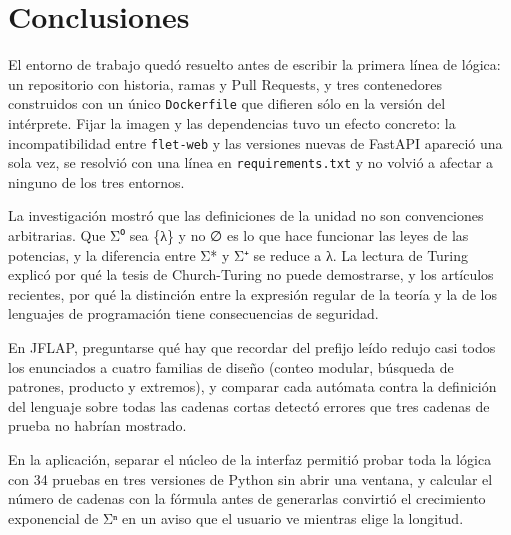 \hypertarget{conclusiones}{%
\section{Conclusiones}\label{conclusiones}}

El entorno de trabajo quedó resuelto antes de escribir la primera línea de lógica: un repositorio con historia, ramas y Pull Requests, y tres contenedores construidos con un único \texttt{Dockerfile} que difieren sólo en la versión del intérprete. Fijar la imagen y las dependencias tuvo un efecto concreto: la incompatibilidad entre \texttt{flet-web} y las versiones nuevas de FastAPI apareció una sola vez, se resolvió con una línea en \texttt{requirements.txt} y no volvió a afectar a ninguno de los tres entornos.

La investigación mostró que las definiciones de la unidad no son convenciones arbitrarias. Que Σ⁰ sea \{λ\} y no ∅ es lo que hace funcionar las leyes de las potencias, y la diferencia entre Σ* y Σ⁺ se reduce a λ. La lectura de Turing explicó por qué la tesis de Church-Turing no puede demostrarse, y los artículos recientes, por qué la distinción entre la expresión regular de la teoría y la de los lenguajes de programación tiene consecuencias de seguridad.

En JFLAP, preguntarse qué hay que recordar del prefijo leído redujo casi todos los enunciados a cuatro familias de diseño (conteo modular, búsqueda de patrones, producto y extremos), y comparar cada autómata contra la definición del lenguaje sobre todas las cadenas cortas detectó errores que tres cadenas de prueba no habrían mostrado.

En la aplicación, separar el núcleo de la interfaz permitió probar toda la lógica con 34 pruebas en tres versiones de Python sin abrir una ventana, y calcular el número de cadenas con la fórmula antes de generarlas convirtió el crecimiento exponencial de \textbar Σ\textbar ⁿ en un aviso que el usuario ve mientras elige la longitud.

• AIM OF THE TASK:
The answer must be every line of the entries that includes the word "versiones".

• ANSWER TO THE EXERCISE:
El entorno de trabajo quedó resuelto antes de escribir la primera línea de lógica: un repositorio con historia, ramas y Pull Requests, y tres contenedores construidos con un único \texttt{Dockerfile} que difieren sólo en la versión del intérprete. Fijar la imagen y las dependencias tuvo un efecto concreto: la incompatibilidad entre \texttt{flet-web} y las versiones nuevas de FastAPI apareció una sola vez, se resolvió con una línea en \texttt{requirements.txt} y no volvió a afectar a ninguno de los tres entornos.
En la aplicación, separar el núcleo de la interfaz permitió probar toda la lógica con 34 pruebas en tres versiones de Python sin abrir una ventana, y calcular el número de cadenas con la fórmula antes de generarlas convirtió el crecimiento exponencial de \textbar Σ\textbar ⁿ en un aviso que el usuario ve mientras elige la longitud.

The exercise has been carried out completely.